Filters and Protocol Handlers
Protocol handlers give the Windows Search indexer access to data stores, enabling the indexer to crawl the nodes of a data store and extract relevant information to index. Windows Search, for example, ships with protocol handlers for file system stores and for some versions of both Microsoft Outlook data stores. When indexing Outlook email, the protocol handler crawls all messages in a set of Outlook folders and extracts information from each message and attachment. This information is passed to the indexer for inclusion in the Windows Search catalog.
Indexing a Compound File Format
A compound file format can be indexed so that individual items in the file can can be returned as individual results. A compound file format such as a compressed file with a .zip file name extension is essentially a data store and can be treated as such for indexing purposes. The following example displays a .zip file in the file system namespace (FILE://c:/test/test.zip) in which there are both subfolders and individual items.
Test.zip |-folder1 | |-folder2 | |- FileX.txt |- FileY.doc
The FILE protocol handler discovers when FILE://c:/test/test.zip changes by monitoring file system change logs, and it will invoke an IFilter registered for .zip files on that file when the file changes, but it has no knowledge of the internal structure of the .zip file itself.
You must inform the indexer that the compound file format is a data store. It is necessary to do so for individual items to be indexed and retrieved as unique entities. After you have implemented a Shell data source and performed the following steps, you will have a protocol handler that can process and expose the data from a compound file format (a .zip file) as individual items.
To inform the indexer that a compound file is a data store:
Create a protocol handler (using ISearchProtocol or ISearchProtocol2) for .zip files that has the ability bind to the source file. For more information, see Installing and Registering Protocol Handlers.
For example, you could use an escaped path to the .zip file as the root folder name and then use a hierarchy syntax like any other file format.

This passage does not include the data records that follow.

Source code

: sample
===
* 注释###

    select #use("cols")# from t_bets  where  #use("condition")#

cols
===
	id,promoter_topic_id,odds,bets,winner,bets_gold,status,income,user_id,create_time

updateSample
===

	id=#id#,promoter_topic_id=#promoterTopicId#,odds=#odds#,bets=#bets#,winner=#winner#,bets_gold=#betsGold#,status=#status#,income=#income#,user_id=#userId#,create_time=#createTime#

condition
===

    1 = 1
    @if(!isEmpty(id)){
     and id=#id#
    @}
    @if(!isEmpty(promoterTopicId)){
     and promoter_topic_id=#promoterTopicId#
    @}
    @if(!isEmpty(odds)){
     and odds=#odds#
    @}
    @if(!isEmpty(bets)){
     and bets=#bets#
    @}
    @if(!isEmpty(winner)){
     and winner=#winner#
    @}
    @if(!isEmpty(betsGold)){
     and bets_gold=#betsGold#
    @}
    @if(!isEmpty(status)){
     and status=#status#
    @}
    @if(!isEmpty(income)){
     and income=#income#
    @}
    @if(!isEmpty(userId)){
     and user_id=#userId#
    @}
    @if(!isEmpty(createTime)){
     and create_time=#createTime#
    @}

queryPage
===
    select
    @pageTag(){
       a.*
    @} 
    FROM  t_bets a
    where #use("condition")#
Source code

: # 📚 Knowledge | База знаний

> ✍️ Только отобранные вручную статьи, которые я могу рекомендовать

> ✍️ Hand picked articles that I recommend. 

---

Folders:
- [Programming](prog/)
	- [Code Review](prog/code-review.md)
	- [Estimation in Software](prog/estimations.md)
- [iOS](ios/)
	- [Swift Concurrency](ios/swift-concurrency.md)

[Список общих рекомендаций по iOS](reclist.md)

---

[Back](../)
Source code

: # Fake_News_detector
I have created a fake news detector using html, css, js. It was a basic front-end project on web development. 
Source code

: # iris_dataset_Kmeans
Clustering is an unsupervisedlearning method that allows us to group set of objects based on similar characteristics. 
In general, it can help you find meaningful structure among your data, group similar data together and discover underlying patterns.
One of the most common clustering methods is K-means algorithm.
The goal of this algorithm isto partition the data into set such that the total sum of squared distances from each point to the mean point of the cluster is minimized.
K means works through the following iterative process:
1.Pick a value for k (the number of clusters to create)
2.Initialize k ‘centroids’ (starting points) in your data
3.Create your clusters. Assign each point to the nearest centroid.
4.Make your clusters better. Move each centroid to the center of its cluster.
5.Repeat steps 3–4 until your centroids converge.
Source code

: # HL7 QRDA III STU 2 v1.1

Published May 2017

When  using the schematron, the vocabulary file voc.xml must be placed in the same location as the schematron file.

Using the above sample data for c:\test\test.zip, the unique URLs would be as follows. With these URLs the protocol handler has the information necessary to bind to the .zip file and enumerate the child URLs including the inner files so that they can be bound to and indexed by the .doc and .txt filters.
.zip:///FILE:%2f%2f%2fc:%2ftest%2ftest.zip/ .zip:///FILE:%2f%2f%2fc:%2ftest%2ftest.zip/FileY.Doc .zip:///FILE:%2f%2f%2fc:%2ftest%2ftest.zip/folder1 .zip:///FILE:%2f%2f%2fc:%2ftest%2ftest.zip/folder1/folder2 .zip:///FILE:%2f%2f%2fc:%2ftest%2ftest.zip/folder1/folder2/FileX.txt
Ensure that your protocol handler meets the following two conditions:
- The root URLs for a .zip file should emit PKEY_Search_IsClosedDirectory (System.Search.IsClosedDirectory) on the URLs that are the root .zip file URLs. For example, .zip:///FILE:%2f%2f%2fc:%2ftest%2ftest.zip/ should emit IsClosedDirectory = TRUE. This tells the indexer that if the date on this URL has not changed, it does not need to process any of the child URLs.
- Every child URL for that URL should emit PKEY_Search_IsFullyContained (System.Search.IsFullyContained) on the child URLs of the root .zip URL. Normally at the end of an incremental crawl, the indexer treats all unvisited URLs as items that should be deleted. But the root .zip file should not process root URLs because nothing has changed. Emitting this property as TRUE tells the indexer that if this URL has not been processed at the end of an incremental crawl, it should not be deleted. It will only be deleted if the root item has changed and it is not visited.
Windows Search requires a start page for a protocol in order to know what URLs to crawl incrementally and which URLs should be ignored when they are found. But we can't start with a URL for each .zip file, because we don't know where each .zip file is. Hence, the .zip protocol handler's start page URL must be able to enumerate everything at the root of the escaped paths of all of the .zip files. Those .zip files are not necessarily in the FILE: namespace and could be a MAPI type URL that points to a .zip file as an attachment, for example.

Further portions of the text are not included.